## Work instructions
Report each line of the data that has "proofbreak" somewhere in it.

## Items from a dataset
>>>>

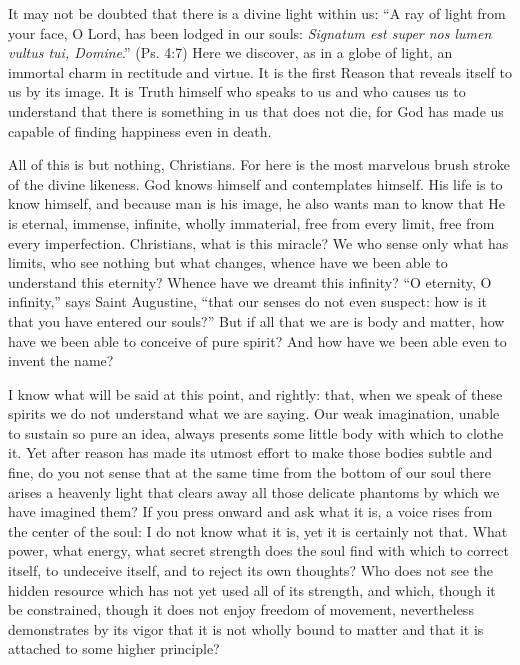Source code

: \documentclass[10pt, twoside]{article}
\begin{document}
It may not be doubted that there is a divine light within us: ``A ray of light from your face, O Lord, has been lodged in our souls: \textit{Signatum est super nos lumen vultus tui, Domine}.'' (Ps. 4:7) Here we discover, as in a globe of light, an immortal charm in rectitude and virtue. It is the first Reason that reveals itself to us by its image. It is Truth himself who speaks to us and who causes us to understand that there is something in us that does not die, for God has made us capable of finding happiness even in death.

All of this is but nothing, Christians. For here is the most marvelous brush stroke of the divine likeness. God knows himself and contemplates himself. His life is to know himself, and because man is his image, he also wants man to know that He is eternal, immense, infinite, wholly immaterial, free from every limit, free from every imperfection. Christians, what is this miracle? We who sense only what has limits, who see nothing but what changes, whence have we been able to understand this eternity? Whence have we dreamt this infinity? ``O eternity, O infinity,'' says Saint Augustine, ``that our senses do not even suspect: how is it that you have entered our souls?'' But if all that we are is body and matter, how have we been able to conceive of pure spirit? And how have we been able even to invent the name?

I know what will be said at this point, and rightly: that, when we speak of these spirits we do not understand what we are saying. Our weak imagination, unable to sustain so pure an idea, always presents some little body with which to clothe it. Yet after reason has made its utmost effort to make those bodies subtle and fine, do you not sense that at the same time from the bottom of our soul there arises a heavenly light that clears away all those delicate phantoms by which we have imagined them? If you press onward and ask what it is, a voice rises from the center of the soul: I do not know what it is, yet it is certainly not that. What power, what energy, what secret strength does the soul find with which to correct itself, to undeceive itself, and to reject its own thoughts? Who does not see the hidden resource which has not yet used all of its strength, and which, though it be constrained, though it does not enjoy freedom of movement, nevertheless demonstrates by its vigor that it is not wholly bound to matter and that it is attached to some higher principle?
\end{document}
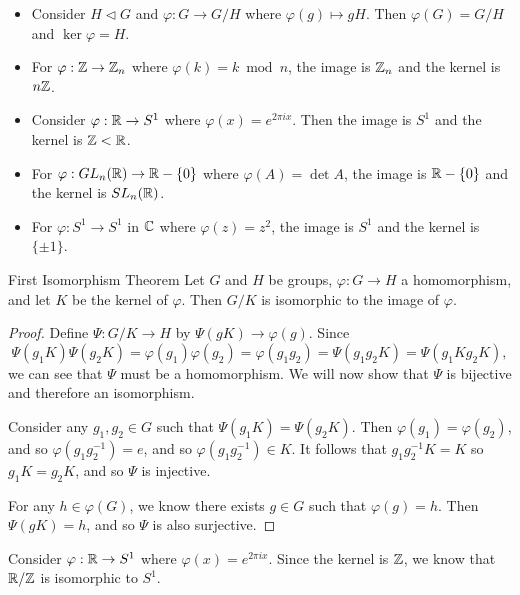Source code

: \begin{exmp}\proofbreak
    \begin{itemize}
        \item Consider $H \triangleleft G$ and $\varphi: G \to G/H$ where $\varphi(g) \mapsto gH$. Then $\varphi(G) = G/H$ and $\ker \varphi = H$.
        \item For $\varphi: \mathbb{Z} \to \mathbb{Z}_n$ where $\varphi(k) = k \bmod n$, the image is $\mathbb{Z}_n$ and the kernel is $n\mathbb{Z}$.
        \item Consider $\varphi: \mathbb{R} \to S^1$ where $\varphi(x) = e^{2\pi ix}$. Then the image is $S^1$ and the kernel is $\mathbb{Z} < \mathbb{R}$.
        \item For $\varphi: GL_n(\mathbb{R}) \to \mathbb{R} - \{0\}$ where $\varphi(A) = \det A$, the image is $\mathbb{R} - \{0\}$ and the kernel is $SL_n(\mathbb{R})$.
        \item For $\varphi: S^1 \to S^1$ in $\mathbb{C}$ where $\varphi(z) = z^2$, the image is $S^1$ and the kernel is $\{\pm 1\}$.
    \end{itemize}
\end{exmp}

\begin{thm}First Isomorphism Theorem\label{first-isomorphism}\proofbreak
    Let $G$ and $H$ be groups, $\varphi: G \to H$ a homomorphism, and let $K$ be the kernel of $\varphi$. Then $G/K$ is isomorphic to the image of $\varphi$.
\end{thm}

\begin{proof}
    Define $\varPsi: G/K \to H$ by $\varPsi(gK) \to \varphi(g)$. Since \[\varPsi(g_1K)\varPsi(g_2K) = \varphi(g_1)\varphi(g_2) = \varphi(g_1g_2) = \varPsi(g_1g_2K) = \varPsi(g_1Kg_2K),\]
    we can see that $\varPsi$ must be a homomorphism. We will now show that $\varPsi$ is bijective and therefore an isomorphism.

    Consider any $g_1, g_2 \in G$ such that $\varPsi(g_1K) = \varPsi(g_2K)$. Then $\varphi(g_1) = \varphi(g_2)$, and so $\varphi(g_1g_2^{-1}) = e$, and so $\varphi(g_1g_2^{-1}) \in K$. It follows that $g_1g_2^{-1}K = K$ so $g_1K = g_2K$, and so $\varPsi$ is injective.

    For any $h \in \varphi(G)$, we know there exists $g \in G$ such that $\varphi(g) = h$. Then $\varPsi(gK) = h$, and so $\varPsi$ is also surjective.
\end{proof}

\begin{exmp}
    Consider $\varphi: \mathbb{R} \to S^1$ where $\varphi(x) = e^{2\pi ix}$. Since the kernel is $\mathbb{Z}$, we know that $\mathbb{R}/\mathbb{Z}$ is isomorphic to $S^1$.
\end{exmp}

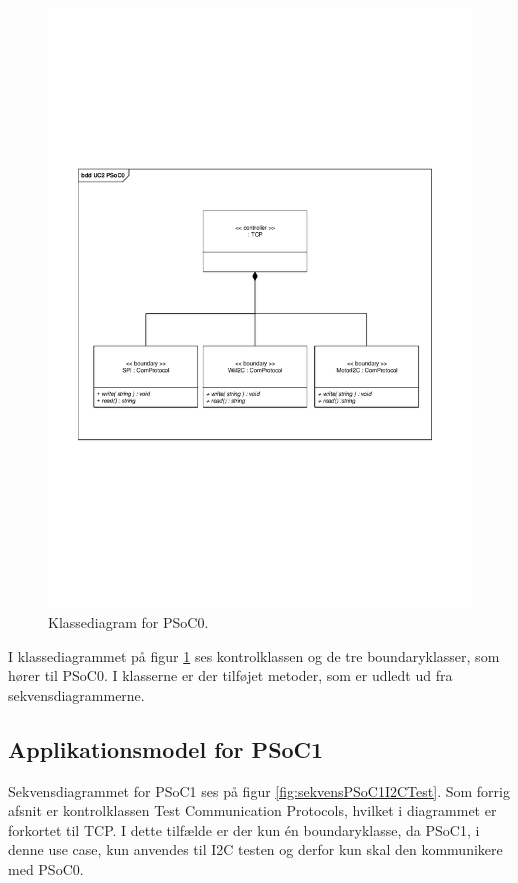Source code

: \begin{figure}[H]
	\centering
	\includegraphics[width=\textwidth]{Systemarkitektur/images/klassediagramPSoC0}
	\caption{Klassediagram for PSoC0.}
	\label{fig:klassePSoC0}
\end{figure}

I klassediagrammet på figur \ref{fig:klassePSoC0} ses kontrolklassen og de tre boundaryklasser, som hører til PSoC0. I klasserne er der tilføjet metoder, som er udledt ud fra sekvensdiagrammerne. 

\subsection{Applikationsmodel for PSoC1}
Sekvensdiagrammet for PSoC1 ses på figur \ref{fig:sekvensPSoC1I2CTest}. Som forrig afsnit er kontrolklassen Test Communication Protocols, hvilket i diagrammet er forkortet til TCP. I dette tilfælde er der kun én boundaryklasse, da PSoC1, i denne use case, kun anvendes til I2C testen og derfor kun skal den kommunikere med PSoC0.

<<<<

## Answer to the exercise
: \begin{exmp}\proofbreak
\begin{thm}First Isomorphism Theorem\label{first-isomorphism}\proofbreak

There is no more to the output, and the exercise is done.